(Saved data entries)
-.-.-

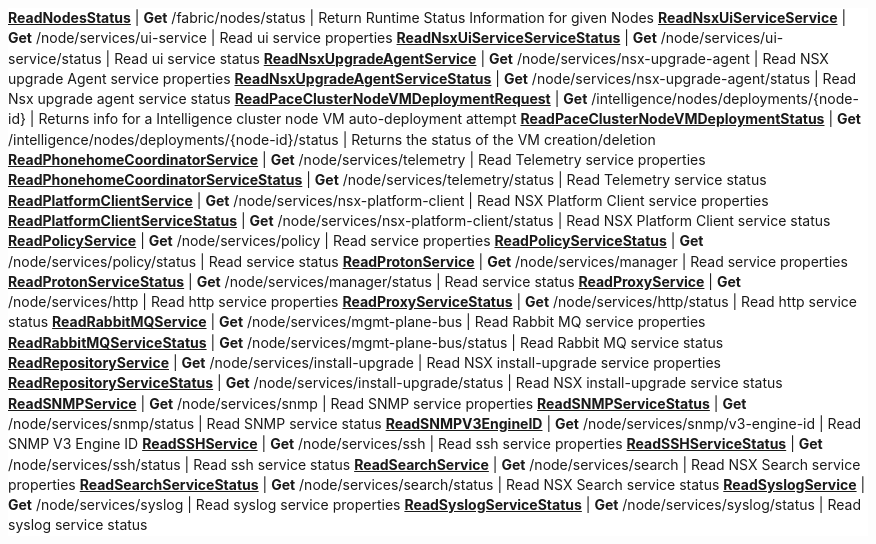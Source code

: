 [**ReadNodesStatus**](SystemAdministrationConfigurationApi.md#ReadNodesStatus) | **Get** /fabric/nodes/status | Return Runtime Status Information for given Nodes
[**ReadNsxUiServiceService**](SystemAdministrationConfigurationApi.md#ReadNsxUiServiceService) | **Get** /node/services/ui-service | Read ui service properties
[**ReadNsxUiServiceServiceStatus**](SystemAdministrationConfigurationApi.md#ReadNsxUiServiceServiceStatus) | **Get** /node/services/ui-service/status | Read ui service status
[**ReadNsxUpgradeAgentService**](SystemAdministrationConfigurationApi.md#ReadNsxUpgradeAgentService) | **Get** /node/services/nsx-upgrade-agent | Read NSX upgrade Agent service properties
[**ReadNsxUpgradeAgentServiceStatus**](SystemAdministrationConfigurationApi.md#ReadNsxUpgradeAgentServiceStatus) | **Get** /node/services/nsx-upgrade-agent/status | Read Nsx upgrade agent service status
[**ReadPaceClusterNodeVMDeploymentRequest**](SystemAdministrationConfigurationApi.md#ReadPaceClusterNodeVMDeploymentRequest) | **Get** /intelligence/nodes/deployments/{node-id} | Returns info for a Intelligence cluster node VM auto-deployment attempt
[**ReadPaceClusterNodeVMDeploymentStatus**](SystemAdministrationConfigurationApi.md#ReadPaceClusterNodeVMDeploymentStatus) | **Get** /intelligence/nodes/deployments/{node-id}/status | Returns the status of the VM creation/deletion
[**ReadPhonehomeCoordinatorService**](SystemAdministrationConfigurationApi.md#ReadPhonehomeCoordinatorService) | **Get** /node/services/telemetry | Read Telemetry service properties
[**ReadPhonehomeCoordinatorServiceStatus**](SystemAdministrationConfigurationApi.md#ReadPhonehomeCoordinatorServiceStatus) | **Get** /node/services/telemetry/status | Read Telemetry service status
[**ReadPlatformClientService**](SystemAdministrationConfigurationApi.md#ReadPlatformClientService) | **Get** /node/services/nsx-platform-client | Read NSX Platform Client service properties
[**ReadPlatformClientServiceStatus**](SystemAdministrationConfigurationApi.md#ReadPlatformClientServiceStatus) | **Get** /node/services/nsx-platform-client/status | Read NSX Platform Client service status
[**ReadPolicyService**](SystemAdministrationConfigurationApi.md#ReadPolicyService) | **Get** /node/services/policy | Read service properties
[**ReadPolicyServiceStatus**](SystemAdministrationConfigurationApi.md#ReadPolicyServiceStatus) | **Get** /node/services/policy/status | Read service status
[**ReadProtonService**](SystemAdministrationConfigurationApi.md#ReadProtonService) | **Get** /node/services/manager | Read service properties
[**ReadProtonServiceStatus**](SystemAdministrationConfigurationApi.md#ReadProtonServiceStatus) | **Get** /node/services/manager/status | Read service status
[**ReadProxyService**](SystemAdministrationConfigurationApi.md#ReadProxyService) | **Get** /node/services/http | Read http service properties
[**ReadProxyServiceStatus**](SystemAdministrationConfigurationApi.md#ReadProxyServiceStatus) | **Get** /node/services/http/status | Read http service status
[**ReadRabbitMQService**](SystemAdministrationConfigurationApi.md#ReadRabbitMQService) | **Get** /node/services/mgmt-plane-bus | Read Rabbit MQ service properties
[**ReadRabbitMQServiceStatus**](SystemAdministrationConfigurationApi.md#ReadRabbitMQServiceStatus) | **Get** /node/services/mgmt-plane-bus/status | Read Rabbit MQ service status
[**ReadRepositoryService**](SystemAdministrationConfigurationApi.md#ReadRepositoryService) | **Get** /node/services/install-upgrade | Read NSX install-upgrade service properties
[**ReadRepositoryServiceStatus**](SystemAdministrationConfigurationApi.md#ReadRepositoryServiceStatus) | **Get** /node/services/install-upgrade/status | Read NSX install-upgrade service status
[**ReadSNMPService**](SystemAdministrationConfigurationApi.md#ReadSNMPService) | **Get** /node/services/snmp | Read SNMP service properties
[**ReadSNMPServiceStatus**](SystemAdministrationConfigurationApi.md#ReadSNMPServiceStatus) | **Get** /node/services/snmp/status | Read SNMP service status
[**ReadSNMPV3EngineID**](SystemAdministrationConfigurationApi.md#ReadSNMPV3EngineID) | **Get** /node/services/snmp/v3-engine-id | Read SNMP V3 Engine ID
[**ReadSSHService**](SystemAdministrationConfigurationApi.md#ReadSSHService) | **Get** /node/services/ssh | Read ssh service properties
[**ReadSSHServiceStatus**](SystemAdministrationConfigurationApi.md#ReadSSHServiceStatus) | **Get** /node/services/ssh/status | Read ssh service status
[**ReadSearchService**](SystemAdministrationConfigurationApi.md#ReadSearchService) | **Get** /node/services/search | Read NSX Search service properties
[**ReadSearchServiceStatus**](SystemAdministrationConfigurationApi.md#ReadSearchServiceStatus) | **Get** /node/services/search/status | Read NSX Search service status
[**ReadSyslogService**](SystemAdministrationConfigurationApi.md#ReadSyslogService) | **Get** /node/services/syslog | Read syslog service properties
[**ReadSyslogServiceStatus**](SystemAdministrationConfigurationApi.md#ReadSyslogServiceStatus) | **Get** /node/services/syslog/status | Read syslog service status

-.-.-

▸ TASK OBJECTIVE:
Beginning with the first line of the records above, extract each line exactly through the line that holds "ui service status", both ends included. Omit pictures.

▸ FINISHED EXERCISE:
Source code

: [**ReadNodesStatus**](SystemAdministrationConfigurationApi.md#ReadNodesStatus) | **Get** /fabric/nodes/status | Return Runtime Status Information for given Nodes
[**ReadNsxUiServiceService**](SystemAdministrationConfigurationApi.md#ReadNsxUiServiceService) | **Get** /node/services/ui-service | Read ui service properties
[**ReadNsxUiServiceServiceStatus**](SystemAdministrationConfigurationApi.md#ReadNsxUiServiceServiceStatus) | **Get** /node/services/ui-service/status | Read ui service status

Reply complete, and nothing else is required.